James Hamilton was born in Entrien, near Belfast, Ireland in 1819, and immigrated with his family to Philadelphia in 1834. An English patron named William Erwin financed his education at Mr. Luddington’s Drawing School. He later enrolled at the Pennsylvania Academy of the Fine Arts and in addition to painting, gained skill in engraving and etching. Hamilton was encouraged to pursue a career as an artist by engraver John Sartain (1808–1897). Hamilton obtained a position as a drawing instructor, and the brothers Edward (1829–1901) and Thomas (1837–1926) Moran were among his students.
Hamilton’s work was exhibited at the Artists’ Fund Society in Philadelphia, 1840-45; Pennsylvania Academy of the Fine Arts, 1847-1869, 1876-1878, 1880; National Academy of Design, 1846-1847; the Mechanics’ Institute, San Francisco, 1876-80; at the California State Fair, 1881; Oakland Museum; Brooklyn Museum; Boston Museum; Metropolitan Museum; Philadelphia Maritime Museum; Pennsylvania Historical Society; and other galleries in the United States and in London.

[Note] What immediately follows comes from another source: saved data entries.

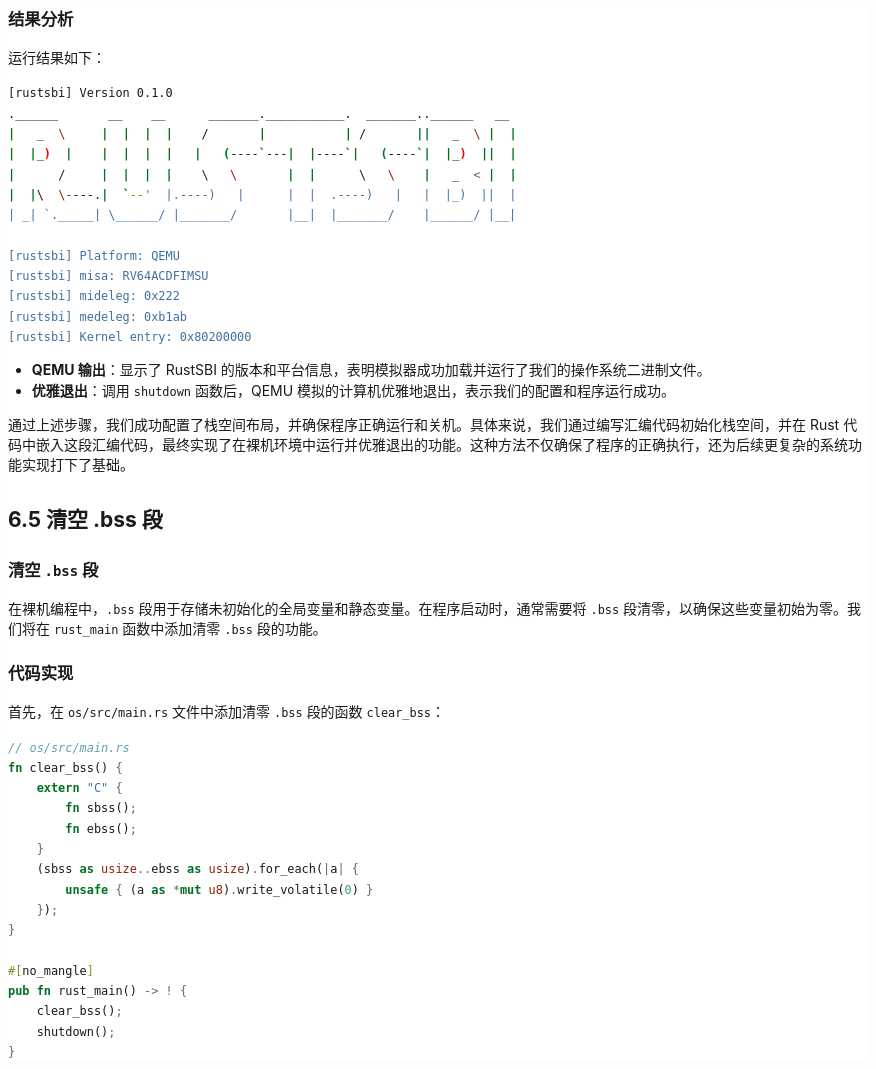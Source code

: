 ### 结果分析

运行结果如下：

```bash
[rustsbi] Version 0.1.0
.______       __    __      _______.___________.  _______..______   __
|   _  \     |  |  |  |    /       |           | /       ||   _  \ |  |
|  |_)  |    |  |  |  |   |   (----`---|  |----`|   (----`|  |_)  ||  |
|      /     |  |  |  |    \   \       |  |      \   \    |   _  < |  |
|  |\  \----.|  `--'  |.----)   |      |  |  .----)   |   |  |_)  ||  |
| _| `._____| \______/ |_______/       |__|  |_______/    |______/ |__|

[rustsbi] Platform: QEMU
[rustsbi] misa: RV64ACDFIMSU
[rustsbi] mideleg: 0x222
[rustsbi] medeleg: 0xb1ab
[rustsbi] Kernel entry: 0x80200000
```

- **QEMU 输出**：显示了 RustSBI 的版本和平台信息，表明模拟器成功加载并运行了我们的操作系统二进制文件。
- **优雅退出**：调用 `shutdown` 函数后，QEMU 模拟的计算机优雅地退出，表示我们的配置和程序运行成功。

通过上述步骤，我们成功配置了栈空间布局，并确保程序正确运行和关机。具体来说，我们通过编写汇编代码初始化栈空间，并在 Rust 代码中嵌入这段汇编代码，最终实现了在裸机环境中运行并优雅退出的功能。这种方法不仅确保了程序的正确执行，还为后续更复杂的系统功能实现打下了基础。

## 6.5 清空 .bss 段

### 清空 `.bss` 段

在裸机编程中，`.bss` 段用于存储未初始化的全局变量和静态变量。在程序启动时，通常需要将 `.bss` 段清零，以确保这些变量初始为零。我们将在 `rust_main` 函数中添加清零 `.bss` 段的功能。

### 代码实现

首先，在 `os/src/main.rs` 文件中添加清零 `.bss` 段的函数 `clear_bss`：

```rust
// os/src/main.rs
fn clear_bss() {
    extern "C" {
        fn sbss();
        fn ebss();
    }
    (sbss as usize..ebss as usize).for_each(|a| {
        unsafe { (a as *mut u8).write_volatile(0) }
    });
}

#[no_mangle]
pub fn rust_main() -> ! {
    clear_bss();
    shutdown();
}
```
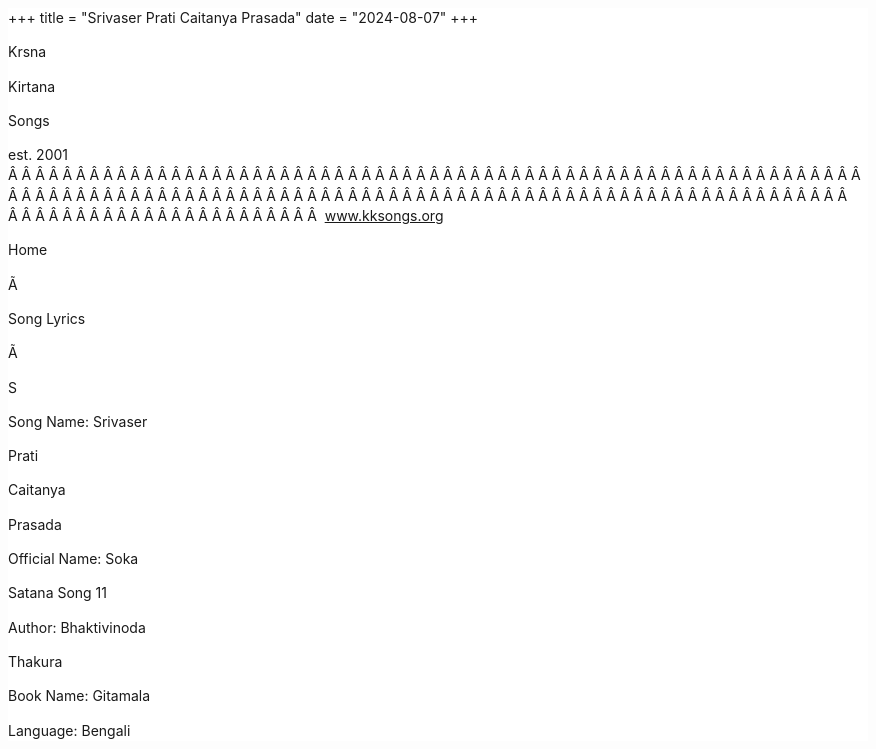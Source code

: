 +++ 
title = "Srivaser Prati Caitanya Prasada"
date = "2024-08-07"
+++

Krsna
 
Kirtana
 
Songs

est. 2001
Â Â Â Â Â Â Â Â Â Â Â Â Â Â Â Â Â Â Â Â Â Â Â Â Â Â Â Â Â Â Â Â Â Â Â Â Â Â Â Â Â Â Â Â Â Â Â Â Â Â Â Â Â Â Â Â Â Â Â Â Â Â Â Â Â Â Â Â Â Â Â Â Â Â Â Â Â Â Â Â Â Â Â Â Â Â Â Â Â Â Â Â Â Â Â Â Â Â Â Â Â Â Â Â Â Â Â Â Â Â Â Â Â Â Â Â Â Â Â Â Â Â Â Â Â  
Â Â Â Â Â Â Â Â Â Â Â Â Â Â Â Â Â Â Â Â Â Â Â  
www.kksongs.org








Home


Ã 
 
Song Lyrics
 
Ã 
 
S


Song Name: 
Srivaser
 
Prati
 
Caitanya
 
Prasada


Official Name: 
Soka
 
Satana
 Song 11


Author: 
Bhaktivinoda
 
Thakura


Book Name: 
Gitamala


Language: 
Bengali
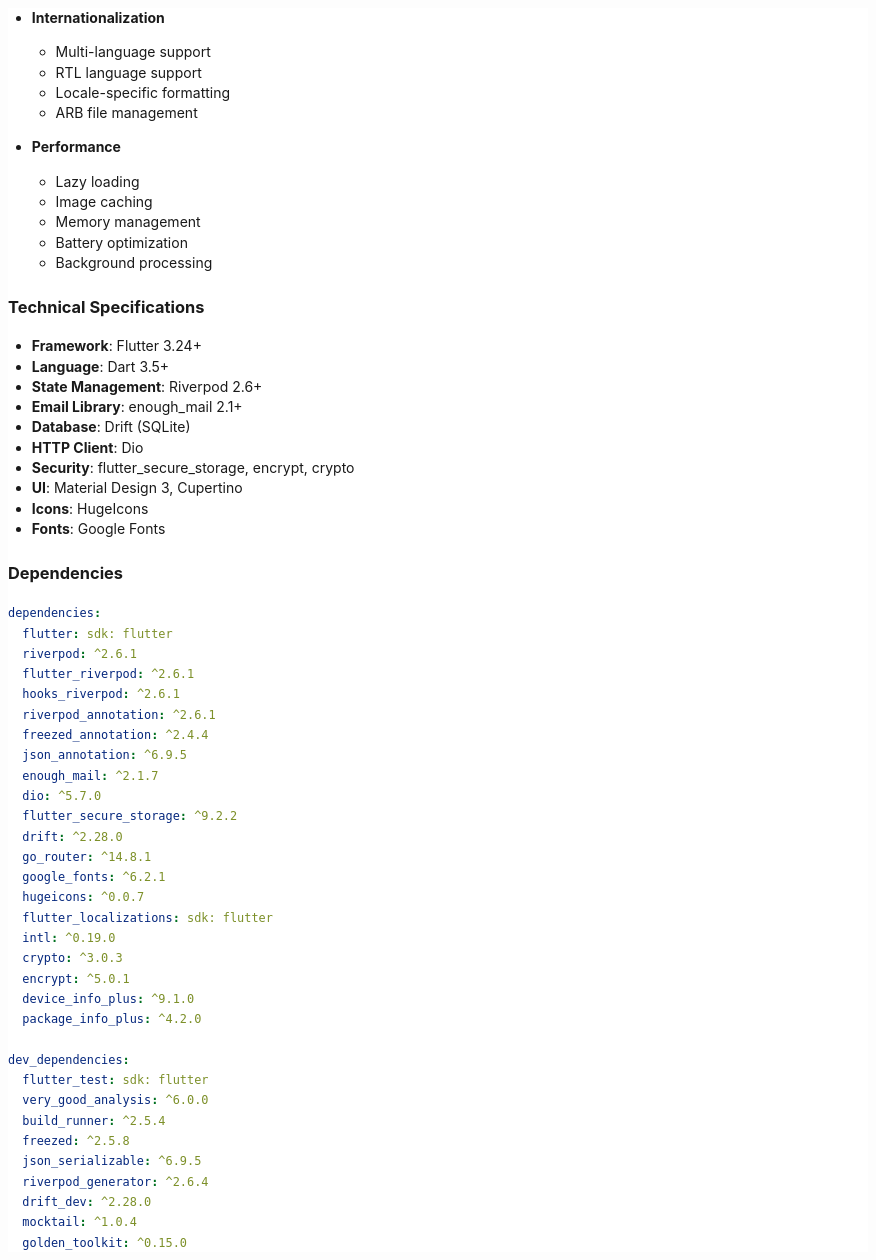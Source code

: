 - **Internationalization**
  - Multi-language support
  - RTL language support
  - Locale-specific formatting
  - ARB file management

- **Performance**
  - Lazy loading
  - Image caching
  - Memory management
  - Battery optimization
  - Background processing

### Technical Specifications
- **Framework**: Flutter 3.24+
- **Language**: Dart 3.5+
- **State Management**: Riverpod 2.6+
- **Email Library**: enough_mail 2.1+
- **Database**: Drift (SQLite)
- **HTTP Client**: Dio
- **Security**: flutter_secure_storage, encrypt, crypto
- **UI**: Material Design 3, Cupertino
- **Icons**: HugeIcons
- **Fonts**: Google Fonts

### Dependencies
```yaml
dependencies:
  flutter: sdk: flutter
  riverpod: ^2.6.1
  flutter_riverpod: ^2.6.1
  hooks_riverpod: ^2.6.1
  riverpod_annotation: ^2.6.1
  freezed_annotation: ^2.4.4
  json_annotation: ^6.9.5
  enough_mail: ^2.1.7
  dio: ^5.7.0
  flutter_secure_storage: ^9.2.2
  drift: ^2.28.0
  go_router: ^14.8.1
  google_fonts: ^6.2.1
  hugeicons: ^0.0.7
  flutter_localizations: sdk: flutter
  intl: ^0.19.0
  crypto: ^3.0.3
  encrypt: ^5.0.1
  device_info_plus: ^9.1.0
  package_info_plus: ^4.2.0

dev_dependencies:
  flutter_test: sdk: flutter
  very_good_analysis: ^6.0.0
  build_runner: ^2.5.4
  freezed: ^2.5.8
  json_serializable: ^6.9.5
  riverpod_generator: ^2.6.4
  drift_dev: ^2.28.0
  mocktail: ^1.0.4
  golden_toolkit: ^0.15.0
```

Hamilton’s early works were mostly topographical landscapes and seascapes of various sites along the Atlantic coast that reflected the influence of Thomas Birch (1779–1851). His painting of John Paul Jones’ sea victory, Capture of the Serapie, made him famous at an early age.
Hamilton worked as an illustrator for John Frost’s Pictorial History of the American Navy (circa 1845) and later collaborated with Arctic explorer Elisha Kent Kane by providing illustrations for The U.S. Grinnell Expedition in Search of Sir John Franklin (1853) and Arctic Explorations (1856).
In 1854 Hamilton traveled to London and remained there for two years. During this time he was deeply influenced by Joseph Mallord William Turner (1775–1851), whose work he had already studied through engravings, to the extent that he became known as “The American Turner.” After returning to the United States, Hamilton rapidly rose to being one of the country’s foremost marine painters. His mature work was characterized by its loose, painterly technique, along with the use of rich color and dramatic lighting effects. His romantic compositions often include ship wrecks, naval battles, fires and storms at sea. One of Hamilton’s paintings, “What Are the Wild Waves Saying”, was inspired by a scene from Charles Dicken’s novel Dombey and Son. Hamilton gave the painting to Dickens, and the author, expressing much appreciation, later said it was the only gift he accepted during his American tour.
In 1875 Hamilton sold off the contents of his studio to finance an intended trip around the world. He moved to San Francisco in 1876, joining the San Francisco Art Association and establishing a studio at 309 California Street where he began painting the maritime activities of San Francisco Bay. Hamilton died in San Francisco on March 10, 1878.